Petr Ševčík

Personal information
- Date of birth: 4 May 1994 (age 32)
- Place of birth: Jeseník, Czech Republic
- Height: 1.72 m (5 ft 8 in)
- Position: Midfielder

Team information
- Current team: Zbrojovka Brno

Senior career*
- Years: Team / Apps / (Gls)
- 2014–2016: Sigma Olomouc / 13 / (0)
- 2014–2015: → Opava (loan) / 13 / (4)
- 2016–2019: Slovan Liberec / 59 / (2)
- 2019–2026: Slavia Prague / 109 / (8)
- 2025: → Jablonec (loan) / 12 / (2)
- 2026–: Zbrojovka Brno / 0 / (0)

International career^{‡}
- 2009–2010: Czech Republic U16 / 4 / (0)
- 2010: Czech Republic U17 / 2 / (0)
- 2012: Czech Republic U18 / 5 / (1)
- 2012–2013: Czech Republic U19 / 14 / (1)
- 2014–2015: Czech Republic U20 / 6 / (0)
- 2014–2017: Czech Republic U21 / 7 / (1)
- 2019–: Czech Republic / 17 / (0)

= Petr Ševčík =

Czech footballer (born 1994)

Petr Ševčík (born 4 May 1994) is a Czech professional footballer who plays as a midfielder for Zbrojovka Brno and the Czech Republic national team. Having made his debut in the Czech First League in 2014, Ševčík has played most of his club football there, aside from the 2014–15 season, when he played in the second level.

==Life==
Ševčík grew up in Supíkovice, where he also started to play football.

==Club career==
At the end of the 2013–14 Czech First League season, Ševčík started his career at Sigma Olomouc and made debuted as a second-half substitute in a 5–0 away loss at Sparta Prague. When Olomouc was subsequently relegated, he joined Opava on a half-season loan at the start of the 2014–15 Czech National Football League.

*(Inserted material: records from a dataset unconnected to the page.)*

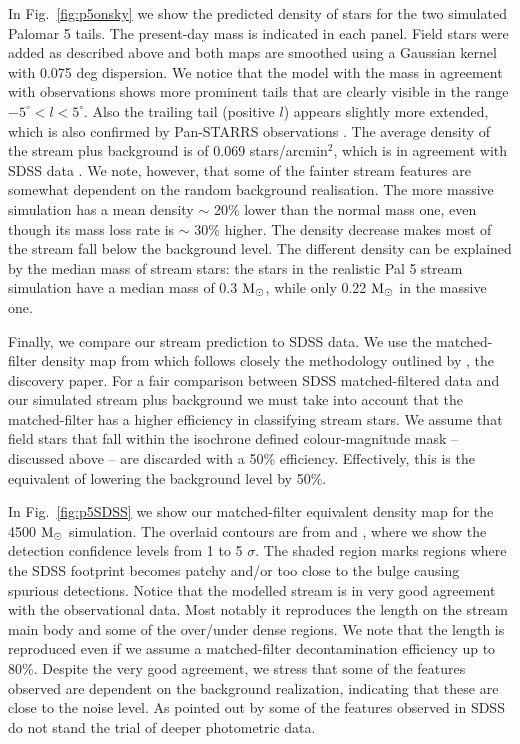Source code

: \documentclass[useAMS,usenatbib,fleqn]{mnras}
\newcommand{\msun}{{\rm M}_\odot}
\begin{document}
In Fig.~\ref{fig:p5onsky} we show the predicted density of stars for the two
simulated Palomar 5 tails. The present-day mass is indicated in each panel.
Field stars were added as described above and both maps are smoothed using a
Gaussian kernel with 0.075 deg dispersion. We notice that the model with the
mass in agreement with observations shows more prominent tails that are clearly
visible in the range $-5^{\circ} < l < 5^{\circ}$. Also the trailing tail (positive $l$) appears
slightly more extended, which is also confirmed by Pan-STARRS observations
\citep{Bernard16}.  The average density of the stream plus background is of
0.069 stars/arcmin$^2$, which is in agreement with SDSS data
\citep{Odenkirchen01}. We note, however, that some of the fainter stream
features are somewhat dependent on the random background realisation. The more
massive simulation has a mean density $\sim$ 20\% lower than the normal mass
one, even though its mass loss rate is $\sim$ 30\% higher. The density decrease
makes most of the stream fall below the background level. The different density
can be explained by the median mass of stream stars: the stars in the realistic
Pal 5 stream simulation have a median mass of 0.3 $\msun$, while only 0.22
$\msun$ in the massive one.

Finally, we compare our stream prediction to SDSS data. We use the
matched-filter density map from \citet{Balbinot11,Kuepper15} which follows
closely the methodology outlined by \citet{Odenkirchen01}, the discovery paper.
For a fair comparison between SDSS matched-filtered data and our simulated
stream plus background we must take into account that the matched-filter has a
higher efficiency in classifying stream stars. We assume that field stars that
fall within the isochrone defined colour-magnitude mask -- discussed above --
are discarded with a 50\% efficiency. Effectively, this is the equivalent of
lowering the background level by 50\%.

In Fig.~\ref{fig:p5SDSS} we show our matched-filter equivalent density map for
the 4500 $\msun$ simulation. The overlaid contours are from \citet{Balbinot11}
and \citet{Kuepper15}, where we show the detection confidence levels from 1 to 5
$\sigma$. The shaded region marks regions where the SDSS footprint becomes
patchy and/or too close to the bulge causing spurious detections. Notice that
the modelled stream is in very good agreement with the observational data.
Most notably it reproduces the length on the stream main body and some of the
over/under dense regions. We note that the length is reproduced even if we
assume a matched-filter decontamination efficiency up to 80\%. Despite the very
good agreement, we stress that some of the features observed are dependent on
the background realization, indicating that these are close to the noise level.
As pointed out by \citet{Thomas16} some of the features observed in SDSS do not
stand the trial of deeper photometric data.
\end{document}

In the spring part of the 2015–16 Czech First League, Ševčík scored his first two league goals for Olomouc, but the season culminated in Olomouc's relegation for the second time in three seasons. After the end of the season, he was one of two players who left Olomouc to transfer to Slovan Liberec alongside teammate Jan Navrátil, where Ševčík signed a three-year contract.

Ševčík played for Liberec for two and a half seasons. His performances there led to interest from Slavia Prague and Sparta Prague.

In January 2019, Ševčík moved to Slavia Prague. On 18 April 2019, Ševčík scored a brace in the away second leg of the Europa League quarter-finals against Chelsea.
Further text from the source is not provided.